Dataset excerpts
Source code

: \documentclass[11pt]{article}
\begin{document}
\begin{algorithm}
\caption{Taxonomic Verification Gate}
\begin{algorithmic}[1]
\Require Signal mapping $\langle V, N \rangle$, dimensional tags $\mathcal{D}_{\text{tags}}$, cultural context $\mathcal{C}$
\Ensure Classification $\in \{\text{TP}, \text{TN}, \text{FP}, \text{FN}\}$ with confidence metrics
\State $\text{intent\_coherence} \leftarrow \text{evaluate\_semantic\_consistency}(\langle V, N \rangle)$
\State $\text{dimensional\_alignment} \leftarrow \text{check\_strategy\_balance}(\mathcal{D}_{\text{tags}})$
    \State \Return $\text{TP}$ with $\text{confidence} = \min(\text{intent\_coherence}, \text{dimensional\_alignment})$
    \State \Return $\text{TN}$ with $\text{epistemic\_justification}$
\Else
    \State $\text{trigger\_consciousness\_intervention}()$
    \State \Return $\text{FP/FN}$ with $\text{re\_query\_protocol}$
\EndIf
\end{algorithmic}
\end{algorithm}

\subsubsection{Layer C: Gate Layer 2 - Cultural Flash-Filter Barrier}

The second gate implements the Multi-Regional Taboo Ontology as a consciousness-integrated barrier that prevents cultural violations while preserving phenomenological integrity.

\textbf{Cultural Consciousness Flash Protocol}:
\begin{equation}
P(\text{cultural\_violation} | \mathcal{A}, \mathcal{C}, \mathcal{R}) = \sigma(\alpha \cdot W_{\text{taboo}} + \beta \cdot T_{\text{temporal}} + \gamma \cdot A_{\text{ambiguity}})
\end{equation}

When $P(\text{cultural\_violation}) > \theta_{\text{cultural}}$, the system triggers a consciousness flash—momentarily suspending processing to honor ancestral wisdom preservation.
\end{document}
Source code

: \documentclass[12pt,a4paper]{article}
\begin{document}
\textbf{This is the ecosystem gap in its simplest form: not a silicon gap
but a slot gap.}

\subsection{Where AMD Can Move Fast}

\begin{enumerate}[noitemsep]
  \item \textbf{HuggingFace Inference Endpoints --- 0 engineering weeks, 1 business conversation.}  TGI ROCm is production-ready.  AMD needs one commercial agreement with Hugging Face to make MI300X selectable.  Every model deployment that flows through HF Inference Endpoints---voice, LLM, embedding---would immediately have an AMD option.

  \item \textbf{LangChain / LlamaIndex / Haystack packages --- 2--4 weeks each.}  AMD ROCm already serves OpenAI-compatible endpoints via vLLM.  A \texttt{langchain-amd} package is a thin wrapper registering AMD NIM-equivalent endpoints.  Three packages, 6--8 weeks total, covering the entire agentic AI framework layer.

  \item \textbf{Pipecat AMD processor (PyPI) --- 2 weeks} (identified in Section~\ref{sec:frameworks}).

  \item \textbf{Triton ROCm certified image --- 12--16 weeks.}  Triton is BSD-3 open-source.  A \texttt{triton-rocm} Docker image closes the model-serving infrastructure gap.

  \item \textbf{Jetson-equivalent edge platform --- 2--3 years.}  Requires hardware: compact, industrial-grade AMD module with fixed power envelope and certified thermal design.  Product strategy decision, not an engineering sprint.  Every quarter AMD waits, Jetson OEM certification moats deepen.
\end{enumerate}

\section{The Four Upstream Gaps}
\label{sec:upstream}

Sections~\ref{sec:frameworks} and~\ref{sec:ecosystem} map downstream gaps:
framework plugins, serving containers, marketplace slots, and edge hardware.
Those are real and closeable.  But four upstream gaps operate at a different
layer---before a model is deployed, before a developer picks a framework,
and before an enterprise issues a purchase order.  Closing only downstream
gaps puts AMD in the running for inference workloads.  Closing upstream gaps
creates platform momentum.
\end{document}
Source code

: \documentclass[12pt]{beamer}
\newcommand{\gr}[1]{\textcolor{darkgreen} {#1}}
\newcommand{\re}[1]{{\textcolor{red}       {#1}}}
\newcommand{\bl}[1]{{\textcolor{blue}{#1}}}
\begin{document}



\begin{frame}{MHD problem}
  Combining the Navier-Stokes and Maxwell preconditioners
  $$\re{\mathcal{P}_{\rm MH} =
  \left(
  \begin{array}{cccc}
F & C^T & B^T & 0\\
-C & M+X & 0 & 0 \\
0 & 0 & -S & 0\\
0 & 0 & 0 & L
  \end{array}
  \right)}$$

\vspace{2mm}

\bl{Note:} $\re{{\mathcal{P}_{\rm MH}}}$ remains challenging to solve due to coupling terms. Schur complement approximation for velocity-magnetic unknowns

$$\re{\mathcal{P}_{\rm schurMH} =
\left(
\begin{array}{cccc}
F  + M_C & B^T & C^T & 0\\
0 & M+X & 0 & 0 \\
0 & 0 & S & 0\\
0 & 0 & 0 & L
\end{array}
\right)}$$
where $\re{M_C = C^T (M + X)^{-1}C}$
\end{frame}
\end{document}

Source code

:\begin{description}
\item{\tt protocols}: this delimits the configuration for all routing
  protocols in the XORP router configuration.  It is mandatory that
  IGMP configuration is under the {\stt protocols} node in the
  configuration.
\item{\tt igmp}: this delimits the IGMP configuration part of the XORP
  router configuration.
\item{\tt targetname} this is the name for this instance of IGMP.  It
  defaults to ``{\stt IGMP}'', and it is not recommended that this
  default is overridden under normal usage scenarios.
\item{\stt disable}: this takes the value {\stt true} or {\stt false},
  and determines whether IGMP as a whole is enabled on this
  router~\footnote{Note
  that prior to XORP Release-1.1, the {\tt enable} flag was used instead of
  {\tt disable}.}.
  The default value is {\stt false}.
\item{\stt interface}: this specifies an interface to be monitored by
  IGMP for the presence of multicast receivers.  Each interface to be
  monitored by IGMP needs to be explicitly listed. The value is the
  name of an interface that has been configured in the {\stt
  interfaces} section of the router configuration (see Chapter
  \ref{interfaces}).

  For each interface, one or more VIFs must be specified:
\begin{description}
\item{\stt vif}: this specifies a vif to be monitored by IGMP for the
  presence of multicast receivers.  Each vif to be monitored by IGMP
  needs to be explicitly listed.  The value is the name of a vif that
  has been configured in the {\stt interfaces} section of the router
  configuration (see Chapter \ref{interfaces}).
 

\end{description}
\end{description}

Exercise instructions:
All records shown above are to be repeated exactly.

Task answer:
Source code

: \documentclass[11pt]{article}
\begin{document}
\begin{algorithm}
\caption{Taxonomic Verification Gate}
\begin{algorithmic}[1]
\Require Signal mapping $\langle V, N \rangle$, dimensional tags $\mathcal{D}_{\text{tags}}$, cultural context $\mathcal{C}$
\Ensure Classification $\in \{\text{TP}, \text{TN}, \text{FP}, \text{FN}\}$ with confidence metrics
\State $\text{intent\_coherence} \leftarrow \text{evaluate\_semantic\_consistency}(\langle V, N \rangle)$
\State $\text{dimensional\_alignment} \leftarrow \text{check\_strategy\_balance}(\mathcal{D}_{\text{tags}})$
    \State \Return $\text{TP}$ with $\text{confidence} = \min(\text{intent\_coherence}, \text{dimensional\_alignment})$
    \State \Return $\text{TN}$ with $\text{epistemic\_justification}$
\Else
    \State $\text{trigger\_consciousness\_intervention}()$
    \State \Return $\text{FP/FN}$ with $\text{re\_query\_protocol}$
\EndIf
\end{algorithmic}
\end{algorithm}

\subsubsection{Layer C: Gate Layer 2 - Cultural Flash-Filter Barrier}

The second gate implements the Multi-Regional Taboo Ontology as a consciousness-integrated barrier that prevents cultural violations while preserving phenomenological integrity.

\textbf{Cultural Consciousness Flash Protocol}:
\begin{equation}
P(\text{cultural\_violation} | \mathcal{A}, \mathcal{C}, \mathcal{R}) = \sigma(\alpha \cdot W_{\text{taboo}} + \beta \cdot T_{\text{temporal}} + \gamma \cdot A_{\text{ambiguity}})
\end{equation}

When $P(\text{cultural\_violation}) > \theta_{\text{cultural}}$, the system triggers a consciousness flash—momentarily suspending processing to honor ancestral wisdom preservation.
\end{document}
Source code

: \documentclass[12pt,a4paper]{article}
\begin{document}
\textbf{This is the ecosystem gap in its simplest form: not a silicon gap
but a slot gap.}

\subsection{Where AMD Can Move Fast}

\begin{enumerate}[noitemsep]
  \item \textbf{HuggingFace Inference Endpoints --- 0 engineering weeks, 1 business conversation.}  TGI ROCm is production-ready.  AMD needs one commercial agreement with Hugging Face to make MI300X selectable.  Every model deployment that flows through HF Inference Endpoints---voice, LLM, embedding---would immediately have an AMD option.

  \item \textbf{LangChain / LlamaIndex / Haystack packages --- 2--4 weeks each.}  AMD ROCm already serves OpenAI-compatible endpoints via vLLM.  A \texttt{langchain-amd} package is a thin wrapper registering AMD NIM-equivalent endpoints.  Three packages, 6--8 weeks total, covering the entire agentic AI framework layer.

  \item \textbf{Pipecat AMD processor (PyPI) --- 2 weeks} (identified in Section~\ref{sec:frameworks}).

  \item \textbf{Triton ROCm certified image --- 12--16 weeks.}  Triton is BSD-3 open-source.  A \texttt{triton-rocm} Docker image closes the model-serving infrastructure gap.

  \item \textbf{Jetson-equivalent edge platform --- 2--3 years.}  Requires hardware: compact, industrial-grade AMD module with fixed power envelope and certified thermal design.  Product strategy decision, not an engineering sprint.  Every quarter AMD waits, Jetson OEM certification moats deepen.
\end{enumerate}

\section{The Four Upstream Gaps}
\label{sec:upstream}

Sections~\ref{sec:frameworks} and~\ref{sec:ecosystem} map downstream gaps:
framework plugins, serving containers, marketplace slots, and edge hardware.
Those are real and closeable.  But four upstream gaps operate at a different
layer---before a model is deployed, before a developer picks a framework,
and before an enterprise issues a purchase order.  Closing only downstream
gaps puts AMD in the running for inference workloads.  Closing upstream gaps
creates platform momentum.
\end{document}
Source code

: \documentclass[12pt]{beamer}
\newcommand{\gr}[1]{\textcolor{darkgreen} {#1}}
\newcommand{\re}[1]{{\textcolor{red}       {#1}}}
\newcommand{\bl}[1]{{\textcolor{blue}{#1}}}
\begin{document}



\begin{frame}{MHD problem}
  Combining the Navier-Stokes and Maxwell preconditioners
  $$\re{\mathcal{P}_{\rm MH} =
  \left(
  \begin{array}{cccc}
F & C^T & B^T & 0\\
-C & M+X & 0 & 0 \\
0 & 0 & -S & 0\\
0 & 0 & 0 & L
  \end{array}
  \right)}$$

\vspace{2mm}

\bl{Note:} $\re{{\mathcal{P}_{\rm MH}}}$ remains challenging to solve due to coupling terms. Schur complement approximation for velocity-magnetic unknowns

$$\re{\mathcal{P}_{\rm schurMH} =
\left(
\begin{array}{cccc}
F  + M_C & B^T & C^T & 0\\
0 & M+X & 0 & 0 \\
0 & 0 & S & 0\\
0 & 0 & 0 & L
\end{array}
\right)}$$
where $\re{M_C = C^T (M + X)^{-1}C}$
\end{frame}
\end{document}

Source code

:\begin{description}
\item{\tt protocols}: this delimits the configuration for all routing
  protocols in the XORP router configuration.  It is mandatory that
  IGMP configuration is under the {\stt protocols} node in the
  configuration.
\item{\tt igmp}: this delimits the IGMP configuration part of the XORP
  router configuration.
\item{\tt targetname} this is the name for this instance of IGMP.  It
  defaults to ``{\stt IGMP}'', and it is not recommended that this
  default is overridden under normal usage scenarios.
\item{\stt disable}: this takes the value {\stt true} or {\stt false},
  and determines whether IGMP as a whole is enabled on this
  router~\footnote{Note
  that prior to XORP Release-1.1, the {\tt enable} flag was used instead of
  {\tt disable}.}.
  The default value is {\stt false}.
\item{\stt interface}: this specifies an interface to be monitored by
  IGMP for the presence of multicast receivers.  Each interface to be
  monitored by IGMP needs to be explicitly listed. The value is the
  name of an interface that has been configured in the {\stt
  interfaces} section of the router configuration (see Chapter
  \ref{interfaces}).

  For each interface, one or more VIFs must be specified:
\begin{description}
\item{\stt vif}: this specifies a vif to be monitored by IGMP for the
  presence of multicast receivers.  Each vif to be monitored by IGMP
  needs to be explicitly listed.  The value is the name of a vif that
  has been configured in the {\stt interfaces} section of the router
  configuration (see Chapter \ref{interfaces}).
 

\end{description}
\end{description}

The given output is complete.